María Eugenia Peña de Arias.-
Hace casi 80 años Orson Welles transmitió por CBS su célebre adaptación de La guerra de los mundos de H.G. Wells, que causó pánico entre muchas personas. Una conexión tardía a la emisora radial, poco conocimiento de cómo validar la información y una inclinación a creer en los marcianos fueron factores que condicionaron respuestas irracionales en los oyentes. Muchos empezaron a creer entonces que los medios de comunicación eran todopoderosos, capaces de inocular contenidos y generar conductas en las personas.
Años después, aclarada la confusión sobre la supuesta omnipotencia de los medios gracias a muchas investigaciones, Maxwell McCombs y Donald Shaw advierten que los medios no tienen efectos limitados como se creía hasta los 70. Más bien afirmaban que los medios tienen el poder de decirnos en qué asuntos pensar. Más adelante llegan a aseverar que los medios incluso influyen en cómo pensamos sobre los temas. Su teoría tiene una base incuestionable: la principal fuente de información sobre los asuntos públicos son los medios de comunicación. De ahí el enorme esfuerzo de políticos por aparecer en ellos o por silenciarlos cuando les resultan adversos.
En tiempos 2.0 esto va teniendo modificaciones importantes, una de ellas es que el monopolio de la diseminación de información ya no corresponde a los medios. La tecnología ha permitido que todos seamos potencialmente prosumidores, productores y consumidores de información… o de desinformación. Si Orson Welles causó pánico sin pretenderlo, imaginen lo que puede ocurrir con agentes interesados en provocar miedo, angustia, desesperanza, desconfianza, a través de las redes sociales.
No hay que tener una imaginación demasiado creativa, ya lo estamos viviendo. El pizzagate, nombre con el que se conoce el hecho de que un hombre entró en una pizzería en Washington y descargó su rifle de asalto porque en el local funcionaba una red de pedofilia supuestamente dirigida por el Partido Demócrata – noticia que encontró en las redes sociales -, Â es solo uno de los muchos y lamentables ejemplos de la desinformación a la que nos enfrentamos en estos momentos.
Ante casos como este, las personas comenzamos a desconfiar en nuestra capacidad para distinguir entre realidad y mentira.
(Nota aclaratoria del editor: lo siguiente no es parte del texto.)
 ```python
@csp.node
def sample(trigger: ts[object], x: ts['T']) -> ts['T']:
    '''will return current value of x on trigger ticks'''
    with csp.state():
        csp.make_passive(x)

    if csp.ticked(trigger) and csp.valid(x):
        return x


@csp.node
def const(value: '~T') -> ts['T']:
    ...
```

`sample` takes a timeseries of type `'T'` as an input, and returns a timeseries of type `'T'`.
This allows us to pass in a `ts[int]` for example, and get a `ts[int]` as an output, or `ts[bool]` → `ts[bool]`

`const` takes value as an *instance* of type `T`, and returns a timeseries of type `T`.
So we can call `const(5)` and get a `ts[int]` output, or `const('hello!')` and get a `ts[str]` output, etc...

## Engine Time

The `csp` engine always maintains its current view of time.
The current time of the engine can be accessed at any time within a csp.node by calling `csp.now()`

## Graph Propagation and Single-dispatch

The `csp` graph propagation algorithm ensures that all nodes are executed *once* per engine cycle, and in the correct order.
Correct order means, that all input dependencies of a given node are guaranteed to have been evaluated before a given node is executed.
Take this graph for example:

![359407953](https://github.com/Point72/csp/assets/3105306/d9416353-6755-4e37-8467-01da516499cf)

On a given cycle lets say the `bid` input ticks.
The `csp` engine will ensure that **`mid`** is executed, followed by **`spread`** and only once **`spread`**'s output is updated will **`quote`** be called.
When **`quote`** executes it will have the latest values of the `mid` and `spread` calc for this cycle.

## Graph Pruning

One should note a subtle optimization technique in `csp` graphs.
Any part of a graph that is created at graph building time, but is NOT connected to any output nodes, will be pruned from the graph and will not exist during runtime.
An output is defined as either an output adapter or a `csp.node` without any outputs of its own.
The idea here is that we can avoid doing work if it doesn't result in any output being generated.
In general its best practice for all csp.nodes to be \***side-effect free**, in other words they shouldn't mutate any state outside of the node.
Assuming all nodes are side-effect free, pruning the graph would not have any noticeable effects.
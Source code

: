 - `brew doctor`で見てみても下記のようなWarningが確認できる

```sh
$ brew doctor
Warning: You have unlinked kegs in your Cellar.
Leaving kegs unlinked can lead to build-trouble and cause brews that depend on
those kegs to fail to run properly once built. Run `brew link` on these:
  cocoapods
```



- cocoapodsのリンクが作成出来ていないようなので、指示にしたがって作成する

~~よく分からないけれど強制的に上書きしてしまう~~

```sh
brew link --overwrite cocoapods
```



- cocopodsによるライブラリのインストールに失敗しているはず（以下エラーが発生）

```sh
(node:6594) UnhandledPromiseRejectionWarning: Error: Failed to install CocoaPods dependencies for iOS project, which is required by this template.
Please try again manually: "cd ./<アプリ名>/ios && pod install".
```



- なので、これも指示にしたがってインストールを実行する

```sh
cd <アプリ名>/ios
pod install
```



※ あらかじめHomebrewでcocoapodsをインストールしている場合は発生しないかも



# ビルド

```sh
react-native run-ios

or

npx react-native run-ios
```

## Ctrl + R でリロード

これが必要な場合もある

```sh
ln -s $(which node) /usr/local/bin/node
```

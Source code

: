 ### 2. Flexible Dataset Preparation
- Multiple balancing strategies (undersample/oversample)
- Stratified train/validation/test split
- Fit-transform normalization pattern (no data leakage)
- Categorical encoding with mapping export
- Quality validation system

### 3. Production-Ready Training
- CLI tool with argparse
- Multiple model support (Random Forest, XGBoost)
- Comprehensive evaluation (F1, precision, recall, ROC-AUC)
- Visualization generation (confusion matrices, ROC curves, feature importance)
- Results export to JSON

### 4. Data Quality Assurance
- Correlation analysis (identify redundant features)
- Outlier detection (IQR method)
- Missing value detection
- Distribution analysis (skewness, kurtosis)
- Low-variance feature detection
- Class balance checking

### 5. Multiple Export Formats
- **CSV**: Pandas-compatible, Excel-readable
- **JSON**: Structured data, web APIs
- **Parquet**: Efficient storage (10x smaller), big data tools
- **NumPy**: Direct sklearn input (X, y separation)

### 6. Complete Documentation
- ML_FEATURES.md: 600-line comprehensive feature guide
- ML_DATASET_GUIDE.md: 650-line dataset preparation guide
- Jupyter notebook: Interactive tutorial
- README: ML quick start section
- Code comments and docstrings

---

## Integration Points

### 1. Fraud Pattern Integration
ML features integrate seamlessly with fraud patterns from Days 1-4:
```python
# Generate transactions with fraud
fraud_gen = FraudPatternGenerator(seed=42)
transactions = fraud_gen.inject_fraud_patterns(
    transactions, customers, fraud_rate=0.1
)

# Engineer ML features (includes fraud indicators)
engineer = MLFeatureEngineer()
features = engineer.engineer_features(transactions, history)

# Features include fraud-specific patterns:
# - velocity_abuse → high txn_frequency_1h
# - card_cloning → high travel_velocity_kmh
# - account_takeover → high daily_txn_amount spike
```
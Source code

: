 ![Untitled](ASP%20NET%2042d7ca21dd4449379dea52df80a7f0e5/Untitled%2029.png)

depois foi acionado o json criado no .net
Un reciente estudio del Pew Research Center señala que el 88% de los norteamericanos cree que este tipo de noticias puede causar confusión y el 15% dice haber perdido la confianza en su capacidad de reconocer las mentiras. Se ha estudiado que las tecnologías han aumentado el gap del conocimiento, crece la brecha entre quienes acceden y pueden procesar la información, y entre quienes aunque acceden a la información no pueden procesarla, es decir, conocer la realidad y hacer juicios racionales a partir de la información que tienen.
Este asunto ha disparado las alarmas y ya se pueden conseguir en la web manuales de cómo reconocer si una noticia es falsa. Facebook y Google prometen establecer estrictos controles. Incluso han aparecido iniciativas muy interesantes como FactCheck.org, proyecto de la Universidad de Pennsylvania que tiene como misión defender a los norteamericanos alertando de posibles falsedades diseminadas por los principales protagonistas de la política estadounidense.
Todas estas son iniciativas loables, sin embargo, su alcance será muy limitado si cada uno de nosotros no se decide a tomarse con responsabilidad ese nuevo rol de prosumidor. El que nos metan gato por liebre, o el que creamos que llegan los marcianos – como muchos americanos en 1938 -, no depende solo de que alguien quiera confundirnos o desinformarnos, sino de que nosotros abdiquemos de nuestra capacidad de conocer, analizar y valorar lo que las redes sociales nos presentan; todas estas capacidades humanas que exigen un compromiso real y activo con la formación del propio criterio.
* María Eugenia Peña de Arias es decana de la Facultad de Ciencias de la Comunicación e Información de la Universidad Monteávila.